START EXERCISE DATA

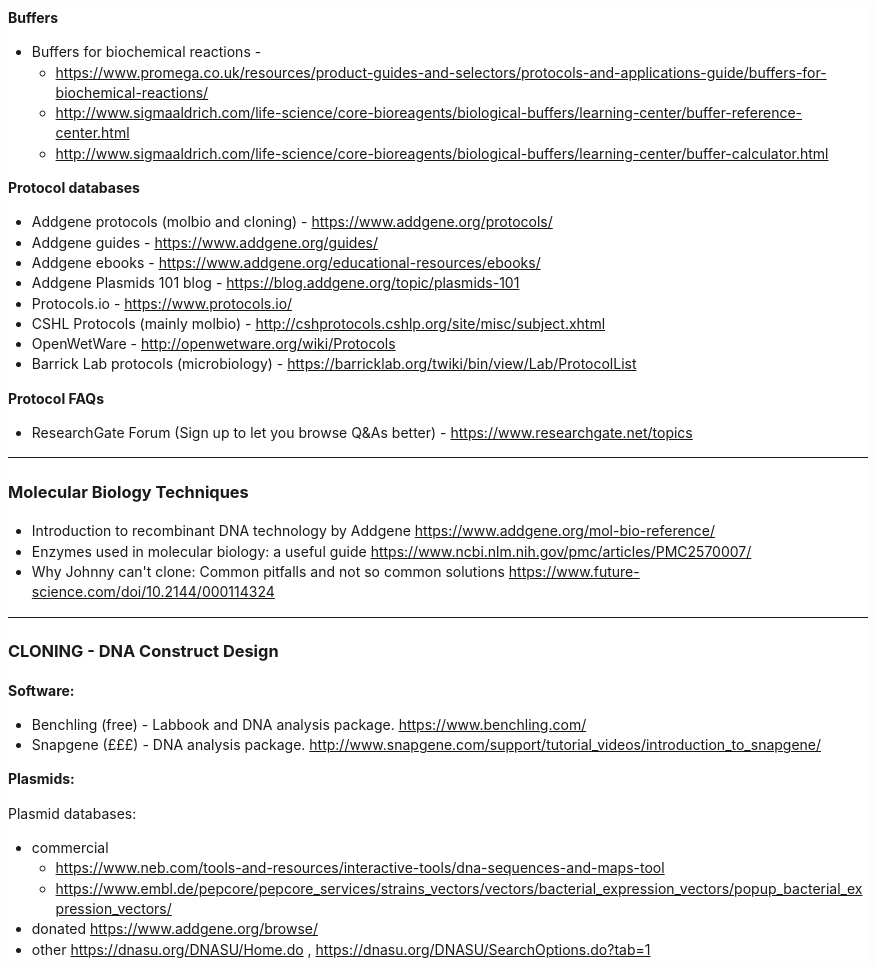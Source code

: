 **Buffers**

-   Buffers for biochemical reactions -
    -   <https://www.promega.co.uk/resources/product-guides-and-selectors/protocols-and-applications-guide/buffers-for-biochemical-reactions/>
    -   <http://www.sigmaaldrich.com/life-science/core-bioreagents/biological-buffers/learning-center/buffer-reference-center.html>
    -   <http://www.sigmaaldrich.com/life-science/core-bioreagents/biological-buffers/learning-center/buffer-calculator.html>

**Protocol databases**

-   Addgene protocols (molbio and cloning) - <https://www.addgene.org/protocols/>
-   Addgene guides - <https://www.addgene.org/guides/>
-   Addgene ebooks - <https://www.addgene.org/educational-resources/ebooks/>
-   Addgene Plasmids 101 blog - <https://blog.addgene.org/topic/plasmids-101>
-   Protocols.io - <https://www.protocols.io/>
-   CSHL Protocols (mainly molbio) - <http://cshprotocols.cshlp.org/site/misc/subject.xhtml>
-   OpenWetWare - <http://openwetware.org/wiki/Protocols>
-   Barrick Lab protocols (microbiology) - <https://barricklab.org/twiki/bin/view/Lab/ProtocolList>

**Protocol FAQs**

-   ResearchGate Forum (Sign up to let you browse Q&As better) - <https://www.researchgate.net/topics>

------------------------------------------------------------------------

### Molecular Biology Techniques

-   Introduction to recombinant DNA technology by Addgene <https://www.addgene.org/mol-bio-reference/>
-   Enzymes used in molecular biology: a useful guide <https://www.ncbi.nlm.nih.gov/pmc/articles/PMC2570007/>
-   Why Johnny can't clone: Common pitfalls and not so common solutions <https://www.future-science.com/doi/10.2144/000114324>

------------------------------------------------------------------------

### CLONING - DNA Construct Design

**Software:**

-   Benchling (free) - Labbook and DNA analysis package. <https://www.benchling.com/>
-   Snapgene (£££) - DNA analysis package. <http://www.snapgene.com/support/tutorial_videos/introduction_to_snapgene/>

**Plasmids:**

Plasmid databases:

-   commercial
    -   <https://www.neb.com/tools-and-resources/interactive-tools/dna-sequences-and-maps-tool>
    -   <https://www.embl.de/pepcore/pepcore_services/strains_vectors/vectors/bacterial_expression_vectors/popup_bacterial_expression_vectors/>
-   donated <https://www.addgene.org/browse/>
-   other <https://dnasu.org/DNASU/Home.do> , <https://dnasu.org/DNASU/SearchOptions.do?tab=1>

END EXERCISE DATA

YOUR GOAL
Before copying, set the pictures aside; then give the records again exactly.

WRITTEN RESPONSE
Source code

: **Buffers**

-   Buffers for biochemical reactions -
    -   <https://www.promega.co.uk/resources/product-guides-and-selectors/protocols-and-applications-guide/buffers-for-biochemical-reactions/>
    -   <http://www.sigmaaldrich.com/life-science/core-bioreagents/biological-buffers/learning-center/buffer-reference-center.html>
    -   <http://www.sigmaaldrich.com/life-science/core-bioreagents/biological-buffers/learning-center/buffer-calculator.html>

**Protocol databases**

-   Addgene protocols (molbio and cloning) - <https://www.addgene.org/protocols/>
-   Addgene guides - <https://www.addgene.org/guides/>
-   Addgene ebooks - <https://www.addgene.org/educational-resources/ebooks/>
-   Addgene Plasmids 101 blog - <https://blog.addgene.org/topic/plasmids-101>
-   Protocols.io - <https://www.protocols.io/>
-   CSHL Protocols (mainly molbio) - <http://cshprotocols.cshlp.org/site/misc/subject.xhtml>
-   OpenWetWare - <http://openwetware.org/wiki/Protocols>
-   Barrick Lab protocols (microbiology) - <https://barricklab.org/twiki/bin/view/Lab/ProtocolList>

**Protocol FAQs**

-   ResearchGate Forum (Sign up to let you browse Q&As better) - <https://www.researchgate.net/topics>

------------------------------------------------------------------------

### Molecular Biology Techniques

-   Introduction to recombinant DNA technology by Addgene <https://www.addgene.org/mol-bio-reference/>
-   Enzymes used in molecular biology: a useful guide <https://www.ncbi.nlm.nih.gov/pmc/articles/PMC2570007/>
-   Why Johnny can't clone: Common pitfalls and not so common solutions <https://www.future-science.com/doi/10.2144/000114324>

------------------------------------------------------------------------

### CLONING - DNA Construct Design

**Software:**

-   Benchling (free) - Labbook and DNA analysis package. <https://www.benchling.com/>
-   Snapgene (£££) - DNA analysis package. <http://www.snapgene.com/support/tutorial_videos/introduction_to_snapgene/>

**Plasmids:**

Plasmid databases:

-   commercial
    -   <https://www.neb.com/tools-and-resources/interactive-tools/dna-sequences-and-maps-tool>
    -   <https://www.embl.de/pepcore/pepcore_services/strains_vectors/vectors/bacterial_expression_vectors/popup_bacterial_expression_vectors/>
-   donated <https://www.addgene.org/browse/>
-   other <https://dnasu.org/DNASU/Home.do> , <https://dnasu.org/DNASU/SearchOptions.do?tab=1>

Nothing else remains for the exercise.